Let $(\Om, \F, P)$ be a probability space and let $X_1, X_2, \dots, X : \Om\to\R$ be random variables. I’ll use $F_n$ for the CDF of $X_n$ and $F$ as the CDF of $X$.
The $\{X_n\}$ converge in distribution to $X$, denoted $X_n\convd X$, if
$$
F_n(x)\to F(x)
$$
for all $x\in\R$ such that $F$ is continuous. One quirk of convergence in distribution is that I don’t actually need the $X_n$ and $X$ to be defined on a common probability space. The central limit theorem (which involves convergence in distribution) gives many examples of this: I could have every $X_n$ discrete with a finite sample space, but the CDFs converge to that of a Gaussian supported on an uncountable sample space. Nevertheless, I’ll assume a common probability space throughout to make the comparisons easier.
Another interesting thing about convergence in distribution is that it only concerns continuity points of $F$, so I can have $X_n\convd X$ without $F_n$ converging on $F$ in a more typical pointwise way, such as in terms of the sup norm $\|F_n – F\|_\infty = \sup_{x\in\mathbb R} |F_n(x) – F(x)|$. For example, take $X_n \sim \text{Unif}\left(-\frac 1{2n}, \frac 1{2n}\right)$ so
$$
F_n(x) = \begin{cases} 0 & x < -\frac 1{2n} \\ nx + \frac 12 & -\frac 1{2n} \leq x \leq \frac 1{2n} \\ 1 & x > \frac 1{2n}\end{cases}.
$$
For $x < 0$ I’ll have $F_n(x) \to 0$ and for $x > 0$ I’ll have $F_n(x)\to 1$ so for $x\neq 0$ I have $F_n(x)\to F$ with $F(x) = \one_{x \geq 0}$ which corresponds to a point mass at $0$. And $F$ is not continuous at $0$ so the behavior there doesn’t matter for convergence in distribution, and this establishes that $X_n\convd 0$. But $F_n(0) = \frac 12$ for each $n$ so $\lim_{n\to\infty} F_n(0) = \frac 12 \neq F(0) = 1$, so in fact $\lim_n \|F_n – F\|_\infty = \frac 12$. It’s also interesting that $\lim_n F_n$ is not even a valid CDF as it’s not right continuous.

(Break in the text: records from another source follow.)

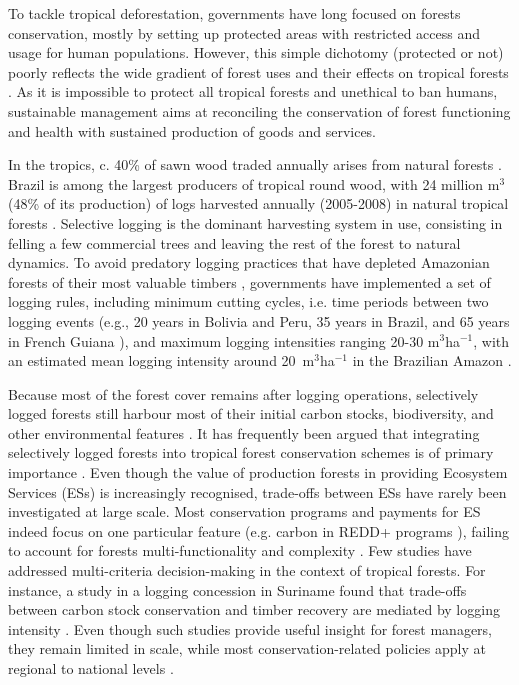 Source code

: \documentclass{article}
\begin{document}
To tackle tropical deforestation, governments have long focused on forests conservation, mostly by setting up protected areas with restricted access and usage for human populations. However, this simple dichotomy (protected or not) poorly reflects the wide gradient of forest uses and their effects on tropical forests \cite{Gibson2011,DeCastroSolar2015}. As it is impossible to protect all tropical forests and unethical to ban humans, sustainable management aims at reconciling the conservation of forest functioning and health with sustained production of goods and services. 

In the tropics, c. 40\% of sawn wood traded annually arises from natural forests \cite{Payn2015}. Brazil is among the largest producers of tropical round wood, with 24 million m$^3$ (48\% of its production) of logs harvested annually (2005-2008) in natural tropical forests \cite{Blaser2011}. Selective logging is the dominant harvesting system in use, consisting in felling a few commercial trees and leaving the rest of the forest to natural dynamics. 
To avoid predatory logging practices that have depleted Amazonian forests of their most valuable timbers \cite{Richardson2016}, governments have implemented a set of logging rules, including minimum cutting cycles, i.e. time periods between two logging events (e.g., 20 years in Bolivia and Peru, 35 years in Brazil, and 65 years in French Guiana \cite{Blaser2011}), and maximum logging intensities ranging 20-30 m$^3$ha$^{-1}$, with an estimated mean logging intensity around 20~m$^3$ha$^{-1}$ in the Brazilian Amazon \cite{Asner2005}.

Because most of the forest cover remains after logging operations, selectively logged forests still harbour most of their initial carbon stocks, biodiversity, and other environmental features \cite{Putz2012}. It has frequently been argued that integrating selectively logged forests into tropical forest conservation schemes is of primary importance \cite{Edwards2014a}. Even though the value of production forests in providing Ecosystem Services (ESs) is increasingly recognised, trade-offs between ESs have rarely been investigated at large scale. Most conservation programs and payments for ES indeed focus on one particular feature (e.g. carbon in REDD+ programs \cite{Laing2016}), failing to account for forests multi-functionality and complexity \cite{VanderPlas2017}. Few studies have addressed multi-criteria decision-making in the context of tropical forests. For instance, a study in a logging concession in Suriname found that trade-offs between carbon stock conservation and timber recovery are mediated by logging intensity \cite{Roopsind2018}. Even though such studies provide useful insight for forest managers, they remain limited in scale, while most conservation-related policies apply at regional to national levels \cite{Hein2006b}. 
\end{document}
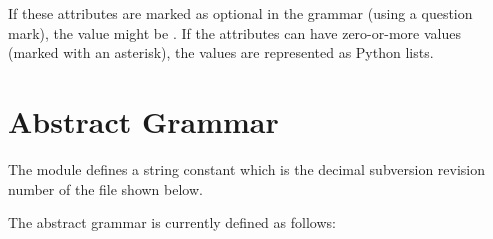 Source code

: If these attributes are marked as optional in the grammar (using a
question mark), the value might be . If the attributes
can have zero-or-more values (marked with an asterisk), the
values are represented as Python lists.

\section{Abstract Grammar}

The module defines a string constant  which
is the decimal subversion revision number of the file shown below.

The abstract grammar is currently defined as follows:



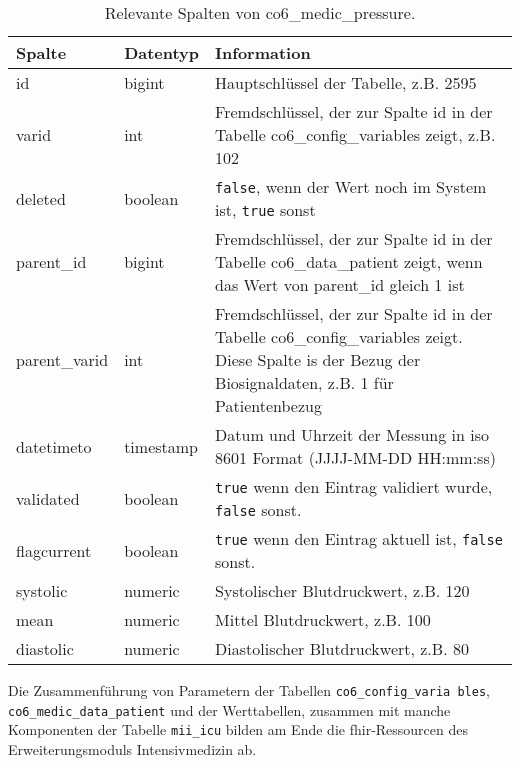 \begin{longtable}{|l|l|p{8cm}|}
	\caption[Relevante Spalten von co6\_medic\_pressure]{Relevante Spalten von co6\_medic\_pressure.}
	\label{tab:valuepress}
	\endfirsthead
		\hline
		\rowcolor{lightgray} Spalte & Datentyp & Information \\ \hline
		id & bigint & Hauptschlüssel der Tabelle, z.B. 2595 \\ \hline
		varid & int & Fremdschlüssel, der zur Spalte id in der Tabelle co6\_config\_variables zeigt, z.B. 102 \\ \hline
		deleted & boolean & \texttt{false}, wenn der Wert noch im System ist, \texttt{true} sonst \\ \hline
		parent\_id & bigint & Fremdschlüssel, der zur Spalte id in der Tabelle co6\_data\_patient zeigt, wenn das Wert von parent\_id gleich 1 ist \\ \hline
		parent\_varid & int & Fremdschlüssel, der zur Spalte id in der Tabelle co6\_config\_variables zeigt. Diese Spalte is der Bezug der Biosignaldaten, z.B. 1 für Patientenbezug \\ \hline
		datetimeto & timestamp & Datum und Uhrzeit der Messung in \acs{iso} 8601 Format (JJJJ-MM-DD HH:mm:ss)\\ \hline
		validated & boolean & \texttt{true} wenn den Eintrag validiert wurde, \texttt{false} sonst. \\ \hline
		flagcurrent & boolean & \texttt{true} wenn den Eintrag aktuell ist, \texttt{false} sonst. \\ \hline
		systolic & numeric & Systolischer Blutdruckwert, z.B. 120 \\ \hline
		mean & numeric & Mittel Blutdruckwert, z.B. 100 \\ \hline
		diastolic & numeric & Diastolischer Blutdruckwert, z.B. 80 \\ \hline
\end{longtable}

Die Zusammenführung von Parametern der Tabellen \texttt{co6\_config\_varia bles}, \texttt{co6\_medic\_data\_patient} und der Werttabellen, zusammen mit manche Komponenten der Tabelle \texttt{mii\_icu} bilden am Ende die \ac{fhir}-Ressourcen des Erweiterungsmoduls \glqq Intensivmedizin\grqq{} ab. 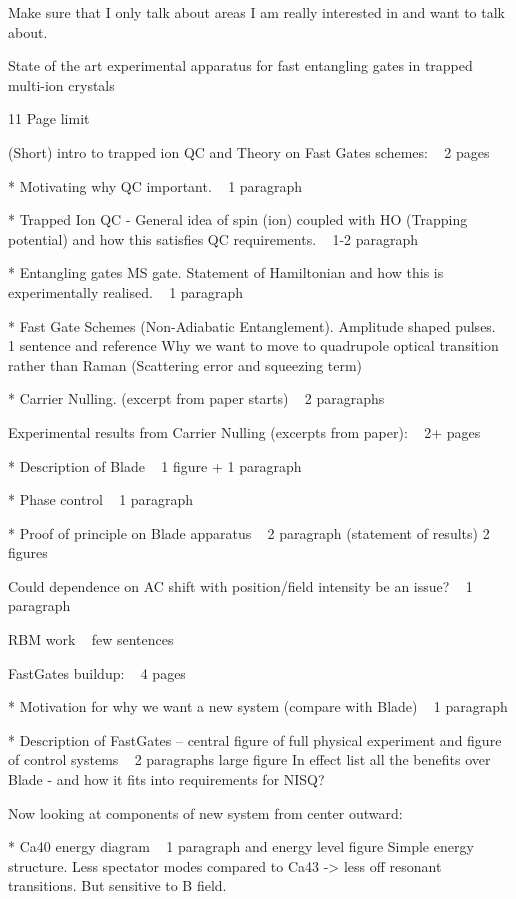 

Make sure that I only talk about areas I am really interested in and want to talk about. 


State of the art experimental apparatus for fast entangling gates in trapped multi-ion crystals

11 Page limit

(Short) intro to trapped ion QC and Theory on Fast Gates schemes: ~ 2 pages

    * Motivating why QC important. ~ 1 paragraph

    * Trapped Ion QC - General idea of spin (ion) coupled with HO (Trapping potential) and how this satisfies QC requirements. ~ 1-2 paragraph

    * Entangling gates MS gate. Statement of Hamiltonian and how this is experimentally realised. ~ 1 paragraph

    * Fast Gate Schemes (Non-Adiabatic Entanglement). Amplitude shaped pulses. ~ 1 sentence and reference
        Why we want to move to quadrupole optical transition rather than Raman (Scattering error and squeezing term)

    * Carrier Nulling. (excerpt from paper starts) ~ 2 paragraphs

 

Experimental results from Carrier Nulling (excerpts from paper): ~ 2+ pages

    * Description of Blade ~ 1 figure + 1 paragraph

    * Phase control ~ 1 paragraph

    * Proof of principle on Blade apparatus ~ 2 paragraph (statement of results) 2 figures

    Could dependence on AC shift with position/field intensity be an issue? ~ 1 paragraph

    RBM work ~ few sentences

 

FastGates buildup: ~ 4 pages

    * Motivation for why we want a new system (compare with Blade) ~ 1 paragraph

    * Description of FastGates – central figure of full physical experiment and figure of control systems ~ 2 paragraphs large figure
        In effect list all the benefits over Blade - and how it fits into requirements for NISQ?

    Now looking at components of new system from center outward:

    * Ca40 energy diagram  ~ 1 paragraph and energy level figure
        Simple energy structure. Less spectator modes compared to Ca43 -> less off resonant transitions. But sensitive to B field.


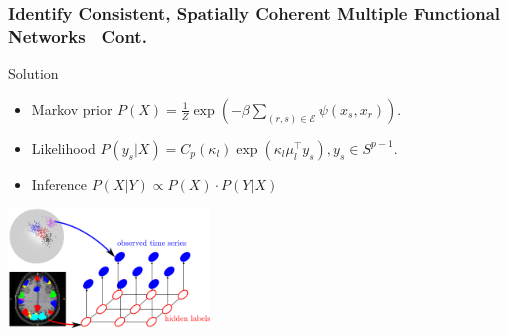 \documentclass[serif]{beamer}
\begin{document}
\begin{frame}
\frametitle{Identify Consistent, Spatially Coherent Multiple Functional Networks~\cite{liu2011monteCopy} Cont.}

      \begin{block}{Solution}
        \begin{itemize}
        \item Markov prior $P(X) = \frac{1}{Z} \exp \left ( -\beta \sum_{(r,s)\in \mathcal{E}} \psi(x_s, x_r)\right )$.
        \item Likelihood $P(y_s | X) = C_p(\kappa_l) \exp (\kappa_l \mu_l^{\top} y_s), y_s \in S^{p-1}$.
        \item Inference $P(X | Y) \propto P(X) \cdot P(Y|X) $
        \end{itemize}
      \end{block}

      \includegraphics[width=0.4\textwidth]{sfig/gen}

\end{frame}
\end{document}
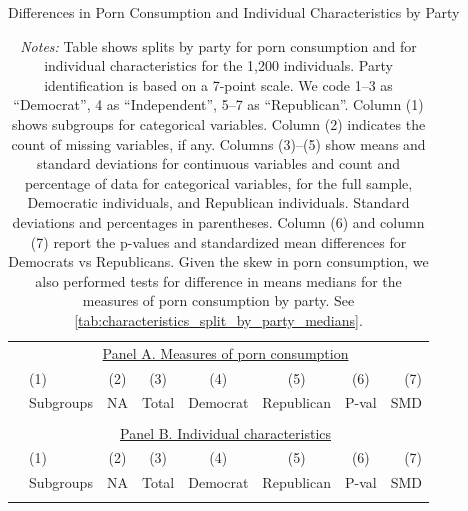 \documentclass[12pt, letterpaper]{article}
\begin{document}
\begin{table}[ht] \centering \small \setlength\tabcolsep{5 pt}
	\caption{Differences in Porn Consumption and Individual Characteristics by Party}
	\label{tab:characteristics_split_by_party}
	\begin{adjustbox}{max width=\textwidth}
		\begin{tabular}{@{\hspace{0\tabcolsep}}llrcccrr@{\hspace{0\tabcolsep}}}
			\toprule
			&\multicolumn{7}{c}{\underline{Panel A. Measures of porn consumption}}\\
			&\multicolumn{1}{l}{(1)}&\multicolumn{1}{c}{(2)}&\multicolumn{1}{c}{(3)}&\multicolumn{1}{c}{(4)}&\multicolumn{1}{c}{(5)}&\multicolumn{1}{c}{(6)}&\multicolumn{1}{r}{(7)}\\			
			&\multicolumn{1}{l}{Subgroups}&\multicolumn{1}{c}{NA}&\multicolumn{1}{c}{Total}&\multicolumn{1}{c}{Democrat}&\multicolumn{1}{c}{Republican}&\multicolumn{1}{c}{P-val}&\multicolumn{1}{r}{SMD}\\
			\cmidrule{2-8}
			\\
			\cmidrule{2-8}
			&\multicolumn{7}{c}{\underline{Panel B. Individual characteristics}}\\
			&\multicolumn{1}{l}{(1)}&\multicolumn{1}{c}{(2)}&\multicolumn{1}{c}{(3)}&\multicolumn{1}{c}{(4)}&\multicolumn{1}{c}{(5)}&\multicolumn{1}{c}{(6)}&\multicolumn{1}{r}{(7)}\\			
			&\multicolumn{1}{l}{Subgroups}&\multicolumn{1}{c}{NA}&\multicolumn{1}{c}{Total}&\multicolumn{1}{c}{Democrat}&\multicolumn{1}{c}{Republican}&\multicolumn{1}{c}{P-val}&\multicolumn{1}{r}{SMD}\\
			\cmidrule{2-8}
			\\
			\bottomrule
		\end{tabular}
	\end{adjustbox}
	\caption*{\scriptsize \emph{Notes:}
		Table shows splits by party for porn consumption and for individual characteristics for the 1,200 individuals.
		Party identification is based on a 7-point scale. We code 1--3 as ``Democrat'', 4 as ``Independent'', 5--7 as ``Republican''.
		Column (1) shows subgroups for categorical variables.
		Column (2) indicates the count of missing variables, if any.
		Columns (3)--(5) show means and standard deviations for continuous variables and count and percentage of data for categorical variables, for the full sample, Democratic individuals, and Republican individuals.
		Standard deviations and percentages in parentheses.
		Column (6) and column (7) report the p-values and standardized mean differences for Democrats vs Republicans.
		Given the skew in porn consumption, we also performed tests for difference in means medians for the measures of porn consumption by party. See \cref{tab:characteristics_split_by_party_medians}.
	}
\end{table}
\end{document}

The $\{X_n\}$ converge in probability to $X$, denoted $X_n\convp X$, if for all $\e>0$
$$
\lim _{n\to\infty}P(|X_n-X| > \e) = 0.
$$
The idea behind this is that I fix some theshold $\e>0$ and then measure the size of the region of $\Omega$ that leads to $X_n$ being at least $\e$ away from $X$. As $n\to\infty$ the size of this disagreement goes to zero.
I’ll now begin by showing that convergence in probability implies convergence in distribution. I’ll use the following helper lemma which intuitively says that if a sample outcome leads to a random variable $Y$ being less than some number $y$, then for any other RV $Z$ that same sample outcome will either have $Z$ less than $y+\e$ or I’ll have $Z$ further than $\e$ from $Y$ (or both can hold). This will help me relate one-sided probabilities like CDFs, which I need for convergence in distribution, to measures of distance like I have with convergence in probability. I’ll sometimes follow the proofs as given in in this wikipedia article.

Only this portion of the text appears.